Mashilo also called for the repurposing of the fund “to provide adequate support and offset any income loss occasioned by Covid-19 related production downtime or by future production downtime, short time or temporary layoff caused by a natural disaster, systemic, structural or cyclical economic crisis”.  

“The measures should also include a temporary freeze on payments for mortgage bonds or home loans, cars and other loans. 

“They should also include further monetary policy easing by the South African Reserve Bank, targeted particularly at transmission channels that will provide direct financial support to worker and community co-operatives, small, medium and micro enterprises, based on the national imperative to build domestic productive capacity directly linked with employment creation and decent work,”  said Mashilo.

The SACP also called for a moratorium on retrenchment and the consistent supply of clean drinking water to all areas, especially rural areas, informal settlements and townships.

Mashilo said that strict management of cross-border capital flows should also be instituted which would allow for tighter capital account management, to protect the value of the Rand and for the government to deal decisively with and stop illicit capital flows while fostering investment in the productive sector of the economy.

He added that all Covid-19 related procurement should be forensically audited to give no quarter to irregularity and corruption and called for severe lawful punishment of any act of irregularity and corruption to be meted in defence of public resources. 

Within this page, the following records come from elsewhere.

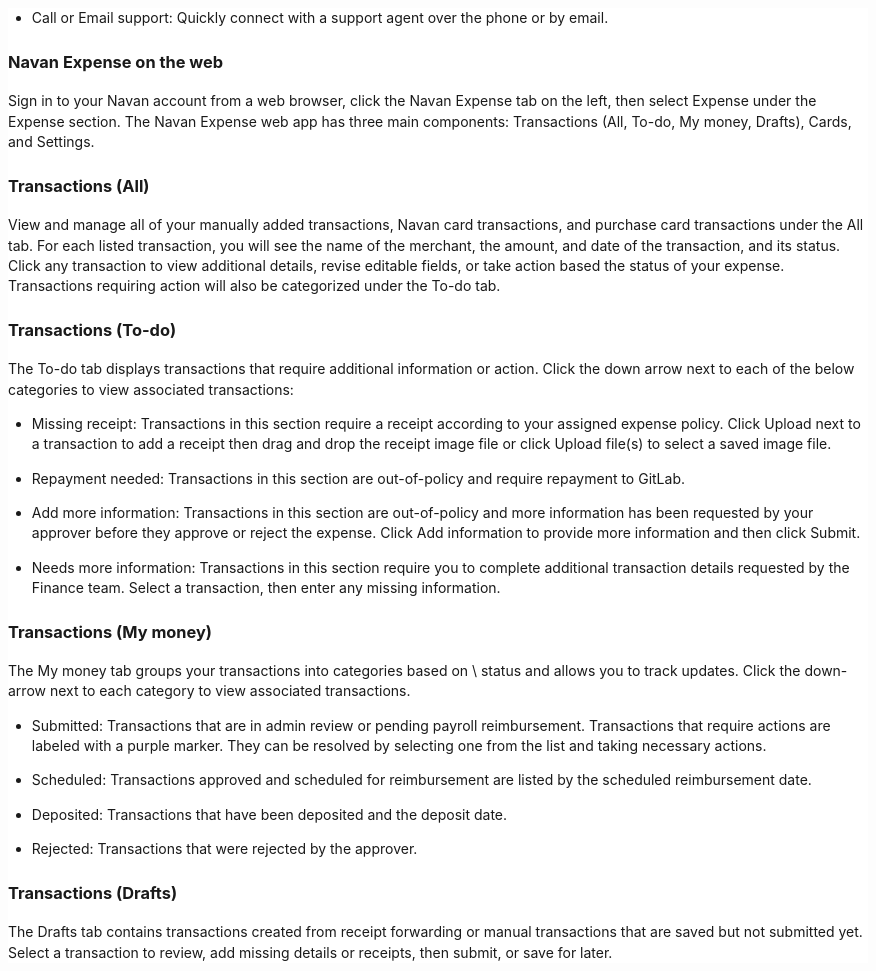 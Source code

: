 - Call or Email support: Quickly connect with a support agent over the phone or by email.



### Navan Expense on the web

Sign in to your Navan account from a web browser, click the Navan Expense tab on the left, then select Expense under the Expense section. The Navan Expense web app has three main components: Transactions (All, To-do, My money, Drafts), Cards, and Settings.



### Transactions (All)

View and manage all of your manually added transactions, Navan card transactions, and purchase card transactions under the All tab. For each listed transaction, you will see the name of the merchant, the amount, and date of the transaction, and its status. Click any transaction to view additional details, revise editable fields, or take action based the status of your expense. Transactions requiring action will also be categorized under the To-do tab.

### Transactions (To-do)

The To-do tab displays transactions that require additional information or action. Click the down arrow next to each of the below categories to view associated transactions:

- Missing receipt: Transactions in this section require a receipt according to your assigned expense policy. Click Upload next to a transaction to add a receipt then drag and drop the receipt image file or click Upload file(s) to select a saved image file.

- Repayment needed: Transactions in this section are out-of-policy and require repayment to GitLab.

- Add more information: Transactions in this section are out-of-policy and more information has been requested by your approver before they approve or reject the expense. Click Add information to provide more information and then click Submit.

- Needs more information: Transactions in this section require you to complete additional transaction details requested by the Finance team. Select a transaction, then enter any missing information.

### Transactions (My money)

The My money tab groups your transactions into categories based on \ status and allows you to track updates. Click the down-arrow next to each category to view associated transactions.

- Submitted: Transactions that are in admin review or pending payroll reimbursement. Transactions that require actions are labeled with a purple marker. They can be resolved by selecting one from the list and taking necessary actions.

- Scheduled: Transactions approved and scheduled for reimbursement are listed by the scheduled reimbursement date.

- Deposited: Transactions that have been deposited and the deposit date.

- Rejected: Transactions that were rejected by the approver.

### Transactions (Drafts)

The Drafts tab contains transactions created from receipt forwarding or manual transactions that are saved but not submitted yet. Select a transaction to review, add missing details or receipts, then submit, or save for later.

“It is important to note that venal elements and the corrupt see the declaration of the national state of disaster as a result of the Covid-19 pandemic as an opportunity to profiteer, enrich themselves and their parasitic networks through the exploitation of state procurement and looting of public resources,” Mashilo said.

He said that these interventions were important against the background of the fact that South Africa was in the midst of a macro-economic crisis involving an unemployment rate directly affecting “a massive population of approximately 1.4 million active and discouraged work-seekers”. 

“High rates of inequality and entrenched poverty, affecting millions of the unemployed and working poor, remain persistent. Moreover, venality and corruption must be fought relentlessly on all fronts, including in the fight against the Covid-19 pandemic,” Mashilo said.